No one knows the exact place or date of Goldsmith's birth. He was born between the years 1727 and 1731 somewhere in Ireland -- either County Roscommon or County Longford. Goldsmith himself maintained that his birthday was November 29, 1731, but scholars now believe it to have been November 10, 1730. He was the son of an Anglican clergyman, and left home at 14 to study at Trinity College in Dublin. He proved a poor student, and when he graduated five years later in 1749, he found himself with no future employment prospects. After two disastrous attempts at studying law at the Universities of Edinburgh in Scotland and Leiden in the Netherlands, he embarked upon a walking tour of the continent. Upon his return, he decided against going back to Ireland and settled instead in London, where he made a living as a hack writer and earned the friendship and respect of writers and thinkers such as Samuel Johnson, Horace Walpole and Edmund Burke.

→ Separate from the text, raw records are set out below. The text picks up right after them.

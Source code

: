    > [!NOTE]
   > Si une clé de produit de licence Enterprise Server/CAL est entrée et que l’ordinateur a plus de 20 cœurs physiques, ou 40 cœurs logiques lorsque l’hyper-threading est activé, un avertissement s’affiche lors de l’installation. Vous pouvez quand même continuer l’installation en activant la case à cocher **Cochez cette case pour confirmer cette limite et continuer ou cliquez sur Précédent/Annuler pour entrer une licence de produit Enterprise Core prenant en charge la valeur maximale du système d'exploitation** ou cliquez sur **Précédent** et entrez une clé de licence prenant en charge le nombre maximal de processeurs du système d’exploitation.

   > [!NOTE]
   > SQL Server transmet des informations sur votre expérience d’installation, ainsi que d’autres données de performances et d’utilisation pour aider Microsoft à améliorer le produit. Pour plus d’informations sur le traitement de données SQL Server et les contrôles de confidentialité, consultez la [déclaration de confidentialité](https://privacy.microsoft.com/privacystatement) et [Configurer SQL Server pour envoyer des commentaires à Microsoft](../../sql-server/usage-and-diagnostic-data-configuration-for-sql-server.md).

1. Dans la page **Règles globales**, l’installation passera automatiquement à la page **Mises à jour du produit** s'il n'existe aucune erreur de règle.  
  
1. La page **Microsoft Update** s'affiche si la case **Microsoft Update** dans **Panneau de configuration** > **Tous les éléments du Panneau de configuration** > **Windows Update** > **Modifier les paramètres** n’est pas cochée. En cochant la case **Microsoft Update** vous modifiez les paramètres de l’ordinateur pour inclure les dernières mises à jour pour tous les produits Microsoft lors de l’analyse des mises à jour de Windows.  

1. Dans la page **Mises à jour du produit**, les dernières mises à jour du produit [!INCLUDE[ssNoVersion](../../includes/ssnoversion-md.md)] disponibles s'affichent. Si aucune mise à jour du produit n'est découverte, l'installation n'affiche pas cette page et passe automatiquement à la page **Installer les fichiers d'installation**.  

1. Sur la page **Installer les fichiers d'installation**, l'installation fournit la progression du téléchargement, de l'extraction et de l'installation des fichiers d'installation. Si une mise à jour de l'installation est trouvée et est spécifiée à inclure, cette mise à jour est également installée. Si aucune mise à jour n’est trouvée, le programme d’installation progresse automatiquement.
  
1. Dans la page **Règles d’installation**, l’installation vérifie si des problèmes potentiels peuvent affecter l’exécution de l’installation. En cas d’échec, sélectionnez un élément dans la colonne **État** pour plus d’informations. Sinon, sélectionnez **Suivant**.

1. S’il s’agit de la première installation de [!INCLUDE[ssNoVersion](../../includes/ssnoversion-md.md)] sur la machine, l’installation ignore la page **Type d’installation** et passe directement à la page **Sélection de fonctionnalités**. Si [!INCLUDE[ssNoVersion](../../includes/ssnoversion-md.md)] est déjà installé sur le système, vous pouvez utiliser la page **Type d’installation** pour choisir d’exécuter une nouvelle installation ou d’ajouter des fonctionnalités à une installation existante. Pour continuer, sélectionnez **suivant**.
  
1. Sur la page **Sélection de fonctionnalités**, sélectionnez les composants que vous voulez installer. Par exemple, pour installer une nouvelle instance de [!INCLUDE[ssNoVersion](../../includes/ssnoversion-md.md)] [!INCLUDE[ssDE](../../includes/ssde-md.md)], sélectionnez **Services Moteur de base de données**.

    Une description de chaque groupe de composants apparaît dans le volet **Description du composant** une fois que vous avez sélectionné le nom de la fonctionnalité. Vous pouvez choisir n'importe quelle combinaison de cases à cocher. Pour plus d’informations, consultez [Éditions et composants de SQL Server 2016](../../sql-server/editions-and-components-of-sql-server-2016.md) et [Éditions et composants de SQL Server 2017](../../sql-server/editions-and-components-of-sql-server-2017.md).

Goldsmith often found himself living in financially straitened circumstances due to his love for fine clothing and strong drink. One day Samuel Johnson received a message from Goldsmith asking for help: His landlady had decided to have him arrested for nonpayment of rent. Johnson arranged to send Goldsmith a guinea (one pound and one shilling), dressed himself and walked to Goldsmith's residence. He found Goldsmith drinking. Goldsmith told Johnson that he had just completed a novel and asked if there were any chance of publishing it. Johnson perused the manuscript and, seeing that the writing was strong, brought it immediately to Francis Newberry, nephew of the famous publisher John Newberry. Newberry's publishing firm eventually printed the book, "The Vicar of Wakefield," which proved to be Goldsmith's only novel.
"The Vicar of Wakefield" is the story of the Reverend Doctor Charles Primrose, his wife Deborah and their children George, Olivia and Sophia. The novel begins with Dr. Primrose, an amiable country vicar, pleased to see his son George soon marry the lovely Arabella Wilmot, daughter of one the wealthiest men in the country. However, when Arabella's father learns that Dr. Primrose has lost his fortune to a crooked merchant who had been serving as the vicar's investment adviser, he cancels the wedding arrangements. The Primrose family, amid reduced financial circumstances, leave for a new parish.
The family soon discovers that their new landlord, Squire Thornhill, is a man of easy virtue. Mr. Burchell,a poor man from the neighborhood, rescues Sophia from drowning, and she is taken with him. Mrs. Primrose discourages her from pursuing the connection, however, and when Olivia later disappears, apparently in hope of eloping, some of the family consider Burchell the primary suspect. The culprit turns out to be not Burchell but Thornhill, who sets fire to family home in retribution for Dr. Primrose's foiling his plans. Thornhill has Primrose jailed for nonpayment of rent, and things look bleak for the family: George joins his father in prison, Olivia is apparently dead and Sophia is missing. Burchell, who turns out to be none other than Squire Thornhill's wealthy uncle William, saves Sophia and frees Dr. Primrose and George. It is revealed that Olivia is not dead, though is she legally married to Squire Thornill. William marries Sophia, George marries Arabella, and Dr. Primrose recovers his fortune when the crooked merchant is brought into custody.
Goldsmith achieved artistic, if not always financial, success during his lifetime, but following his death, his reputation began to decline, though Jane Austen, Charles Dickens and George Eliot all numbered among his admirers. The American writer Washington Irving, most famous today for stories such as "Rip Van Winkle" and "The Legend of Sleepy Hollow," published what remains one of the only full length biographies of Goldsmith in 1849. Popular poetry anthologies rarely contain works by Goldsmith, and his works do not generally feature into undergraduate literature survey courses. Today, graduate students and literary scholars comprise his primary audience.